Regulatory assets, net of regulatory liabilities, decreased $57.3 million to $657.7 million at June 30, 2010, from $715.0 million at December 31, 2009. Total regulatory assets decreased $45.3 million due primarily to the $11.5 million amortization of deferred storm costs, $10.5 million decrease in previously deferred fuel expense, $7.5 million decrease in deferred employee benefit costs, $5.6 million decrease in amounts due from customers for future income taxes and $5.6 million amortization of previously deferred amounts for the Wolf Creek outage. Regulatory liabilities increased $12.0 million due primarily to a $12.5 million increase in removal costs for amounts included in our prices, but not yet spent to remove retired assets, and a $4.9 million increase resulting from the increase in the fair value measurement of fuel supply contracts.

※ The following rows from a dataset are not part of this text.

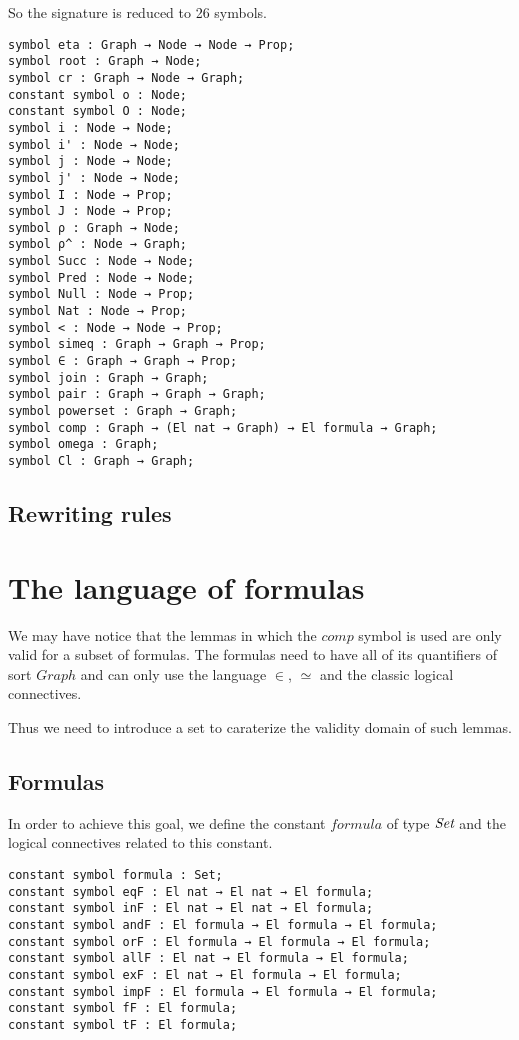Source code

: \documentclass[a4paper]{article}
\begin{document}
So the signature is reduced to 26 symbols. 

\begin{lstlisting}
symbol eta : Graph → Node → Node → Prop;
symbol root : Graph → Node;
symbol cr : Graph → Node → Graph;
constant symbol o : Node;
constant symbol O : Node;
symbol i : Node → Node;
symbol i' : Node → Node;
symbol j : Node → Node;
symbol j' : Node → Node;
symbol I : Node → Prop;
symbol J : Node → Prop;
symbol ρ : Graph → Node;
symbol ρ^ : Node → Graph;
symbol Succ : Node → Node;
symbol Pred : Node → Node;
symbol Null : Node → Prop;
symbol Nat : Node → Prop;
symbol < : Node → Node → Prop;
symbol simeq : Graph → Graph → Prop;
symbol ∈ : Graph → Graph → Prop;
symbol join : Graph → Graph;
symbol pair : Graph → Graph → Graph;
symbol powerset : Graph → Graph;
symbol comp : Graph → (El nat → Graph) → El formula → Graph;
symbol omega : Graph;
symbol Cl : Graph → Graph;
\end{lstlisting}

\subsection{Rewriting rules}


\section{The language of formulas}

We may have notice that the lemmas in which the $comp$ symbol is used are only valid for a subset of formulas. The formulas need to have all of its quantifiers of sort $Graph$ and can only use the language $\in$, $\simeq$ and the classic logical connectives.

Thus we need to introduce a set to caraterize the validity domain of such lemmas.

\subsection{Formulas}

In order to achieve this goal, we define the constant $formula$ of type $\mbox{\it Set}$ and the logical connectives related to this constant.

\begin{lstlisting}
constant symbol formula : Set;
constant symbol eqF : El nat → El nat → El formula;
constant symbol inF : El nat → El nat → El formula;
constant symbol andF : El formula → El formula → El formula;
constant symbol orF : El formula → El formula → El formula;
constant symbol allF : El nat → El formula → El formula;
constant symbol exF : El nat → El formula → El formula;
constant symbol impF : El formula → El formula → El formula;
constant symbol fF : El formula;
constant symbol tF : El formula;
\end{lstlisting}
\end{document}
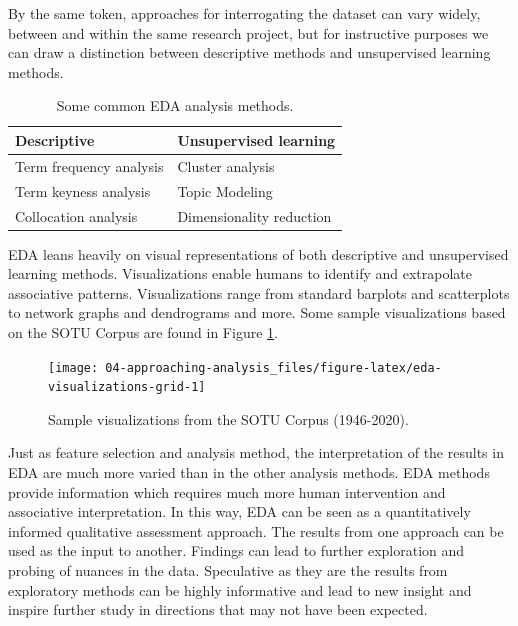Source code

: \documentclass[
]{article}
\begin{document}
By the same token, approaches for interrogating the dataset can vary widely, between and within the same research project, but for instructive purposes we can draw a distinction between descriptive methods and unsupervised learning methods.

\begin{table}

\caption{\label{tab:eda-approaches-table}Some common EDA analysis methods.}
\centering
\begin{tabular}[t]{ll}
\toprule
Descriptive & Unsupervised learning\\
\midrule
Term frequency analysis & Cluster analysis\\
Term keyness analysis & Topic Modeling\\
Collocation analysis & Dimensionality reduction\\
\bottomrule
\end{tabular}
\end{table}

EDA leans heavily on visual representations of both descriptive and unsupervised learning methods. Visualizations enable humans to identify and extrapolate associative patterns. Visualizations range from standard barplots and scatterplots to network graphs and dendrograms and more. Some sample visualizations based on the SOTU Corpus are found in Figure \ref{fig:eda-visualizations-grid}.

\begin{figure}

{\centering \texttt{[image: 04-approaching-analysis\_files/figure-latex/eda-visualizations-grid-1]} 

}

\caption{Sample visualizations from the SOTU Corpus (1946-2020).}\label{fig:eda-visualizations-grid}
\end{figure}

Just as feature selection and analysis method, the interpretation of the results in EDA are much more varied than in the other analysis methods. EDA methods provide information which requires much more human intervention and associative interpretation. In this way, EDA can be seen as a quantitatively informed qualitative assessment approach. The results from one approach can be used as the input to another. Findings can lead to further exploration and probing of nuances in the data. Speculative as they are the results from exploratory methods can be highly informative and lead to new insight and inspire further study in directions that may not have been expected.
\end{document}
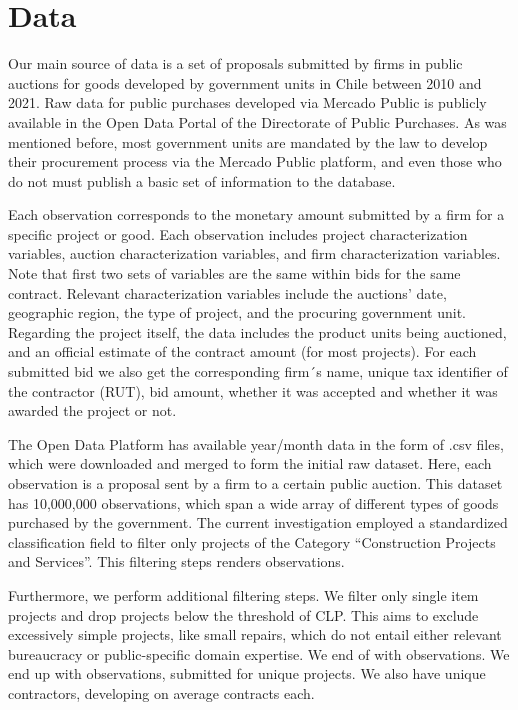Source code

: 
\chapter{Data}

Our main source of data is a set of proposals submitted by firms in public auctions for goods developed by government units in Chile between 2010 and 2021. Raw data for public purchases developed via Mercado Public is publicly available in the Open Data Portal of the Directorate of Public Purchases. As was mentioned before, most government units are mandated by the law to develop their procurement process via the Mercado Public platform, and even those who do not must publish a basic set of information to the database.

Each observation corresponds to the monetary amount submitted by a firm for a specific project or good. Each observation includes project characterization variables, auction characterization variables, and firm characterization variables.  Note that first two sets of variables are the same within bids for the same contract. Relevant characterization variables include the auctions’ date, geographic region, the type of project, and the procuring government unit. Regarding the project itself, the data includes the product units being auctioned, and an official estimate of the contract amount (for most projects). For each submitted bid we also get the corresponding firm´s name, unique tax identifier of the contractor (RUT), bid amount, whether it was accepted and whether it was awarded the project or not.

The Open Data Platform has available year/month data in the form of .csv files, which were downloaded and merged to form the initial raw dataset. Here, each observation is a proposal sent by a firm to a certain public auction. This dataset has 10,000,000 observations, which span a wide array of different types of goods purchased by the government. The current investigation employed a standardized classification field to filter only projects of the Category “Construction Projects and Services”. This filtering steps renders observations.

Furthermore, we perform additional filtering steps. We filter only single item projects and drop projects below the threshold of CLP. This aims to exclude excessively simple projects, like small repairs, which do not entail either relevant bureaucracy or public-specific domain expertise. We end of with observations. We end up with observations, submitted for unique projects. We also have unique contractors, developing on average contracts each.

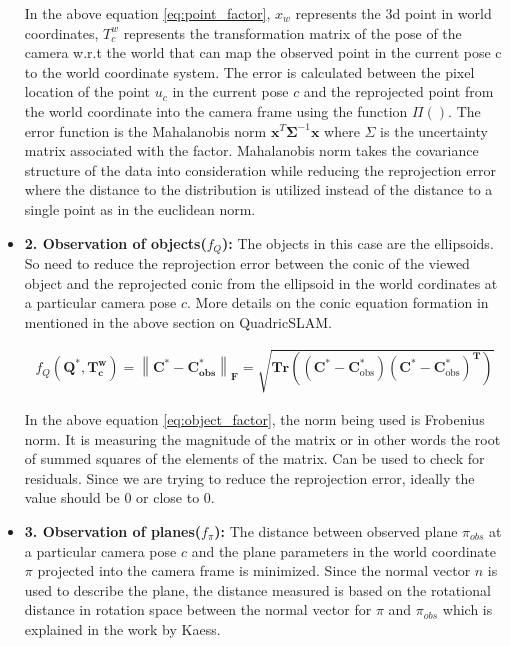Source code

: \documentclass[report.tex]{subfiles}
\begin{document}
\begin{itemize}
In the above equation \ref{eq:point_factor}, $x_{w}$ represents the 3d point in world coordinates, $T_{c}^{w}$ represents the transformation matrix of the pose of the camera w.r.t the world that can map the observed point in the current pose c to the world coordinate system. The error is calculated between the pixel location of the point $u_{c}$ in the current pose $c$ and the reprojected point from the world coordinate into the camera frame using the function $\Pi()$. The error function is the Mahalanobis norm $\mathbf{x}^{T} \boldsymbol{\Sigma}^{-1} \mathbf{x}$ where $\Sigma$ is the uncertainty matrix associated with the factor. Mahalanobis norm takes the covariance structure of the data into consideration while reducing the reprojection error where the distance to the distribution is utilized instead of the distance to a single point as in the euclidean norm.

\item \textbf{2. Observation of objects($f_{Q}$): } The objects in this case are the ellipsoids. So need to reduce the reprojection error between the conic of the viewed object and the reprojected conic from the ellipsoid in the world cordinates at a particular camera pose $c$. More details on the conic equation formation in mentioned in the above section on QuadricSLAM.

\begin{equation}
{
\begin{aligned}
f_{Q}\left(\mathbf{Q}^{*}, \mathbf{T}_{\mathbf{c}}^{\mathbf{w}}\right)=\left\|\mathbf{C}^{*}-\mathbf{C}_{\mathbf{o b s}}^{*}\right\|_{\mathbf{F}}=\sqrt{\mathbf{T r}\left(\left(\mathbf{C}^{*}-\mathbf{C}_{\mathrm{obs}}^{*}\right)\left(\mathbf{C}^{*}-\mathbf{C}_{\mathrm{obs}}^{*}\right)^{\mathbf{T}}\right)}
\end{aligned}
} \label{eq:object_factor}
\end{equation}

In the above equation \ref{eq:object_factor}, the norm being used is Frobenius norm. It is measuring the magnitude of the matrix or in other words the root of summed squares of the elements of the matrix. Can be used to check for residuals. Since we are trying to reduce the reprojection error, ideally the value should be 0 or close to 0.

\item \textbf{3. Observation of planes($f_{\pi}$): } The distance between observed plane $\pi_{obs}$ at a particular camera pose $c$ and the plane parameters in the world coordinate $\pi$ projected into the camera frame is minimized. Since the normal vector $n$ is used to describe the plane, the distance measured is based on the rotational distance in rotation space between the normal vector for $\pi$ and $\pi_{obs}$ which is explained in the work by Kaess\cite{infiniteplanes}.


\end{itemize}
\end{document}
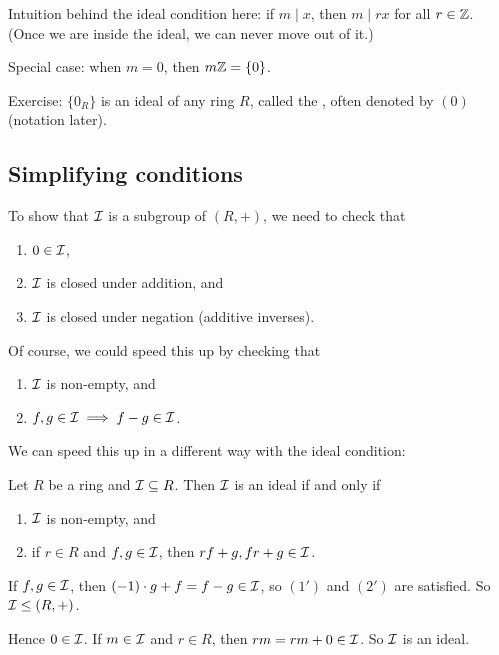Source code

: \documentclass[12pt,letterpaper]{report}
\begin{document}
Intuition behind the ideal condition here: if $m \mid x$, then $m \mid rx$ for all $r \in \mathbb{Z}$.
(Once we are inside the ideal, we can never move out of it.)

Special case: when $m = 0$, then $m\mathbb{Z} = \{0\}$.

Exercise: $\{0_R\}$ is an ideal of any ring $R$, called the , often denoted by
$(0)$ (notation later).

\pagebreak
\subsection{Simplifying conditions}

To show that $\mathcal{I}$ is a subgroup of $(R, +)$, we need to check that
\begin{enumerate}
  \item $0 \in \mathcal{I}$,
  \item $\mathcal{I}$ is closed under addition, and
  \item $\mathcal{I}$ is closed under negation (additive inverses).
\end{enumerate}
Of course, we could speed this up by checking that
\begin{enumerate}[label={\arabic*$'$.}]
  \item $\mathcal{I}$ is non-empty, and
  \item $f, g \in \mathcal{I} \implies f - g \in \mathcal{I}$.
\end{enumerate}

We can speed this up in a different way with the ideal condition:

\begin{lem}{}{}
  Let $R$ be a ring and $\mathcal{I} \subseteq R$.
  Then $\mathcal{I}$ is an ideal if and only if
  \begin{enumerate}
    \item $\mathcal{I}$ is non-empty, and
    \item if $r \in R$ and $f, g \in \mathcal{I}$, then $rf + g, fr + g \in \mathcal{I}$.
  \end{enumerate}
\end{lem}

\begin{thmproof}
  If $f, g \in \mathcal{I}$, then $(-1) \cdot g + f = f - g \in \mathcal{I}$, so $(1')$ and $(2')$
  are satisfied.
  So $\mathcal{I} \leq (R, +)$.

  Hence $0 \in \mathcal{I}$.
  If $m \in \mathcal{I}$ and $r \in R$, then $rm = rm + 0 \in \mathcal{I}$.
  So $\mathcal{I}$ is an ideal.
\end{thmproof}
\end{document}
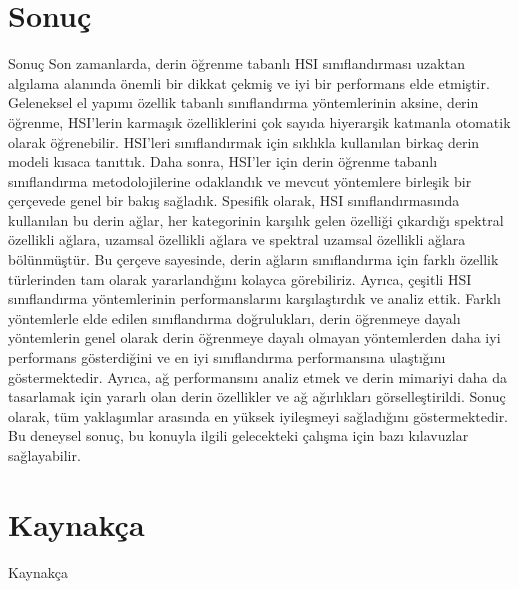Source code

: \documentclass{beamer}
\begin{document}
\section{Sonuç}
\begin{frame}[allowframebreaks]{Sonuç}
  Son zamanlarda, derin öğrenme tabanlı HSI sınıflandırması uzaktan algılama alanında önemli bir dikkat çekmiş ve iyi bir performans elde etmiştir. Geleneksel el yapımı özellik tabanlı sınıflandırma yöntemlerinin aksine, derin öğrenme, HSI’lerin karmaşık özelliklerini çok sayıda hiyerarşik katmanla otomatik olarak öğrenebilir. HSI'leri sınıflandırmak için sıklıkla kullanılan birkaç derin modeli kısaca tanıttık. Daha sonra, HSI’ler için derin öğrenme tabanlı sınıflandırma metodolojilerine odaklandık ve mevcut yöntemlere birleşik bir çerçevede genel bir bakış sağladık. Spesifik olarak, HSI sınıflandırmasında kullanılan bu derin ağlar, her kategorinin karşılık gelen özelliği çıkardığı spektral özellikli ağlara, uzamsal özellikli ağlara ve spektral uzamsal özellikli ağlara bölünmüştür. Bu çerçeve sayesinde, derin ağların sınıflandırma için farklı özellik türlerinden tam olarak yararlandığını kolayca görebiliriz. Ayrıca, çeşitli HSI sınıflandırma yöntemlerinin performanslarını karşılaştırdık ve analiz ettik. Farklı yöntemlerle elde edilen sınıflandırma doğrulukları, derin öğrenmeye dayalı yöntemlerin genel olarak derin öğrenmeye dayalı olmayan yöntemlerden daha iyi performans gösterdiğini ve en iyi sınıflandırma performansına ulaştığını göstermektedir. Ayrıca, ağ performansını analiz etmek ve derin mimariyi daha da tasarlamak için yararlı olan derin özellikler ve ağ ağırlıkları görselleştirildi. Sonuç olarak, tüm yaklaşımlar arasında en yüksek iyileşmeyi sağladığını göstermektedir. Bu deneysel sonuç, bu konuyla ilgili gelecekteki çalışma için bazı kılavuzlar sağlayabilir. \cite{einstein}
\end{frame}

\section{Kaynakça}
\begin{frame}{Kaynakça}
    
    
    \scriptsize
\end{frame}
\end{document}
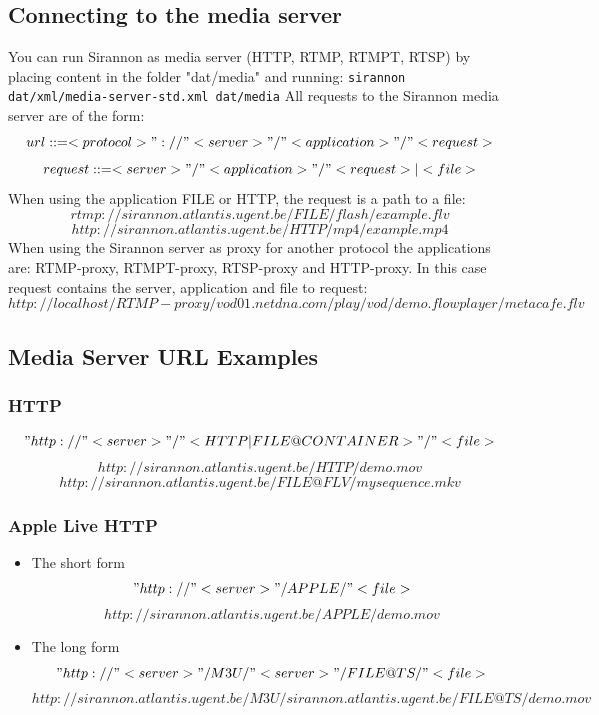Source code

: \documentclass[12pt]{report}
\begin{document}
\subsection{Connecting to the media server}
You can run Sirannon as media server (HTTP, RTMP, RTMPT, RTSP) by placing content in the folder "dat/media" and running:
\newline\texttt{sirannon dat/xml/media-server-std.xml dat/media}\newline\newline
All requests to the Sirannon media server are of the form:
$$url ::= <protocol> "://" <server> "/" <application> "/" <request>$$
$$request ::= <server> "/" <application> "/" <request> | <file>$$\newline
When using the application FILE or HTTP, the request is a path to a file:
$$rtmp://sirannon.atlantis.ugent.be/FILE/flash/example.flv$$
$$http://sirannon.atlantis.ugent.be/HTTP/mp4/example.mp4$$\newline
When using the Sirannon server as proxy for another protocol the applications are: RTMP-proxy, RTMPT-proxy, RTSP-proxy and HTTP-proxy. In this case request contains the server, application and file to request:
$$http://localhost/RTMP-proxy/vod01.netdna.com/play/vod/demo.flowplayer/metacafe.flv$$\newline

\subsection{Media Server URL Examples}
\subsubsection{HTTP}
$$"http://" <server> "/" <HTTP|FILE@CONTAINER> "/" <file>$$\newline
$$http://sirannon.atlantis.ugent.be/HTTP/demo.mov$$
$$http://sirannon.atlantis.ugent.be/FILE@FLV/mysequence.mkv$$

\subsubsection{Apple Live HTTP}
\begin{itemize}
\item The short form
$$"http://" <server> "/APPLE/" <file>$$\newline
$$http://sirannon.atlantis.ugent.be/APPLE/demo.mov$$

\item The long form
$$"http://" <server> "/M3U/" <server> "/FILE@TS/" <file>$$\newline
$$http://sirannon.atlantis.ugent.be/M3U/sirannon.atlantis.ugent.be/FILE@TS/demo.mov$$
\end{itemize}
\end{document}
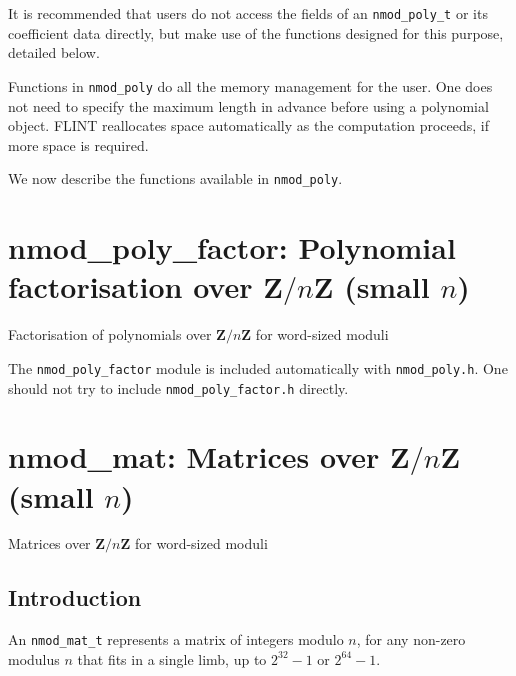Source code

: \documentclass[a4paper,10pt]{book}
\newcommand{\Z}{\mathbf{Z}}%
\newcommand{\code}{\lstinline}
\begin{document}
{{It is recommended that users do not access the fields of an
\code{nmod_poly_t} or its coefficient data directly, but make use of the
functions designed for this purpose, detailed below.

Functions in \code{nmod_poly} do all the memory management for the user.
One does not need to specify the maximum length in advance before using a
polynomial object.  FLINT reallocates space automatically as the computation
proceeds, if more space is required.

We now describe the functions available in \code{nmod_poly}.




\chapter{nmod\_poly\_factor: Polynomial factorisation over $\Z/n\Z$ (small $n$)}
\epigraph{Factorisation of polynomials over $\Z / n \Z$ for word-sized moduli}{}

The \code{nmod_poly_factor} module is included automatically with
\code{nmod_poly.h}. One should not try to include \code{nmod_poly_factor.h}
directly.




\chapter{nmod\_mat: Matrices over $\Z/n\Z$ (small $n$)}
\epigraph{Matrices over $\Z / n \Z$ for word-sized moduli}{}

\section{Introduction}

An \code{nmod_mat_t} represents a matrix of integers modulo $n$, for any
non-zero modulus $n$ that fits in a single limb,
up to $2^{32}-1$ or $2^{64}-1$.

}}
\end{document}
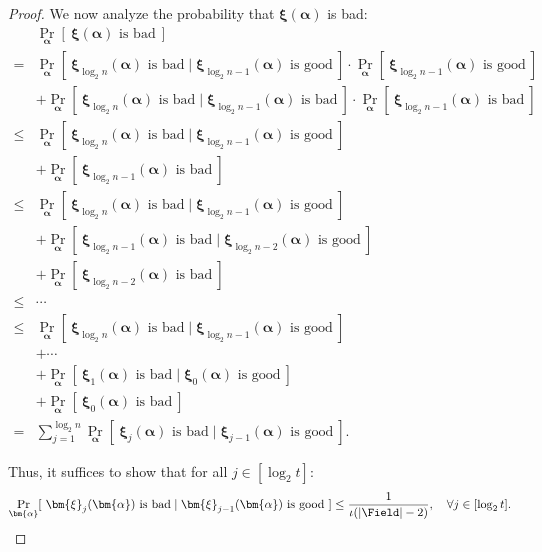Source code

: \begin{proof}
We now analyze the probability that $\bm{\xi}(\bm{\alpha})$ is bad:
{\allowdisplaybreaks
\begin{align}
\label{eq:serialprobability}
\nonumber
& \Pr_{\bm{\alpha}}[~\bm{\xi}(\bm{\alpha}) \text{ is bad}~]
\\ \nonumber
= &
    \Pr_{\bm{\alpha}}[~\bm{\xi}_{\log_2 n}(\bm{\alpha}) \text{ is bad} \mid \bm{\xi}_{\log_2 n -1}(\bm{\alpha}) \text{ is good} ~] \cdot 
    \Pr_{\bm{\alpha}}[~\bm{\xi}_{\log_2 n -1}(\bm{\alpha}) \text{ is good}~]
\\ \nonumber
&
    +    \Pr_{\bm{\alpha}}[~\bm{\xi}_{\log_2 n}(\bm{\alpha}) \text{ is bad} \mid \bm{\xi}_{\log_2 n -1}(\bm{\alpha}) \text{ is bad} ~] \cdot 
    \Pr_{\bm{\alpha}}[~\bm{\xi}_{\log_2 n -1}(\bm{\alpha}) \text{ is bad}~]
\\ \nonumber
\le &
    \Pr_{\bm{\alpha}}[~\bm{\xi}_{\log_2 n}(\bm{\alpha}) \text{ is bad} \mid \bm{\xi}_{\log_2 n -1}(\bm{\alpha}) \text{ is good} ~]
\\ \nonumber
&
    +
    \Pr_{\bm{\alpha}}[~\bm{\xi}_{\log_2 n -1}(\bm{\alpha}) \text{ is bad}~]
\\ \nonumber
\le &
    \Pr_{\bm{\alpha}}[~\bm{\xi}_{\log_2 n}(\bm{\alpha}) \text{ is bad} \mid \bm{\xi}_{\log_2 n -1}(\bm{\alpha}) \text{ is good} ~]
\\ \nonumber
&
    + \Pr_{\bm{\alpha}}[~\bm{\xi}_{\log_2 n - 1}(\bm{\alpha}) \text{ is bad} \mid \bm{\xi}_{\log_2 n -2}(\bm{\alpha}) \text{ is good} ~]
\\ \nonumber
&
    +
    \Pr_{\bm{\alpha}}[~\bm{\xi}_{\log_2 n - 2}(\bm{\alpha}) \text{ is bad}~]
\\ \nonumber
\le &
    \cdots
\\ \nonumber
\le &
    \Pr_{\bm{\alpha}}[~\bm{\xi}_{\log_2 n}(\bm{\alpha}) \text{ is bad} \mid \bm{\xi}_{\log_2 n -1}(\bm{\alpha}) \text{ is good} ~]
\\ \nonumber
&
+ \cdots
\\ \nonumber
&
    + \Pr_{\bm{\alpha}}[~\bm{\xi}_{1}(\bm{\alpha}) \text{ is bad} \mid \bm{\xi}_{0}(\bm{\alpha}) \text{ is good} ~]
\\ \nonumber
&
    +
    \Pr_{\bm{\alpha}}[~\bm{\xi}_{0}(\bm{\alpha}) \text{ is bad}~]
\\
=&
\sum_{j=1}^{\log_2 n}
\Pr_{\bm{\alpha}}[~\bm{\xi}_{j}(\bm{\alpha}) \text{ is bad} \mid \bm{\xi}_{j-1}(\bm{\alpha}) \text{ is good} ~].
\end{align}
}

Thus, it suffices to show that for all $j \in [\log_2 t]$:
\begin{equation}
\label{eq:conditionalprobability}
    \Pr_{\bm{\alpha}}[~\bm{\xi}_{j}(\bm{\alpha}) \text{ is bad} \mid \bm{\xi}_{j-1}(\bm{\alpha}) \text{ is good} ~]
    \le \frac{1}{\iota (|\Field|-2)},
    \quad
    \forall j \in [\log_2 t].
\end{equation}


\end{proof}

Increases in regulatory liabilities were partially offset by a $13.7 million decrease in our refund obligation related to the RECA and a $3.4 million decrease in the fair value of our NDT assets.

Unamortized investment tax credits increased $26.8 million due principally to incentives we earned related to investments in plant within the state of Kansas

LIQUIDITY AND CAPITAL RESOURCES

Overview

Available sources of funds to operate our business include internally generated cash, Westar Energy’s revolving credit facility and access to capital markets. We believe we will have sufficient cash to meet our day-to-day requirements including, among other items, funding our operations, making interest payments and paying dividends. Uncertainties affecting our ability to meet cash requirements include, among others, factors affecting revenues described in “– Operating Results” above, economic conditions, regulatory actions, compliance with environmental regulations and conditions in the capital markets.

Capital Resources

As of July 27, 2010, Westar Energy had a $730.0 million revolving credit facility under which $268.2 million had been borrowed and an additional $22.4 million of letters of credit had been issued.

On January 27, 2010, FERC approved our request for authority to issue short-term securities and pledge KGE mortgage bonds in order to increase the size of Westar Energy’s revolving credit facility to $1.0 billion. We have not yet exercised our authority to increase the size of the facility.

Common Stock Issuance

During the six months ended June 30, 2010, Westar Energy sold 1.2 million shares of common stock for $25.0 million through a 2007 Sales Agency Financing Agreement with a broker dealer subsidiary of a bank. Westar Energy used the proceeds from the issuance of common stock to repay borrowings under its revolving credit facility, with such borrowed amounts principally related to investments in capital equipment, as well as for working capital and general corporate purposes.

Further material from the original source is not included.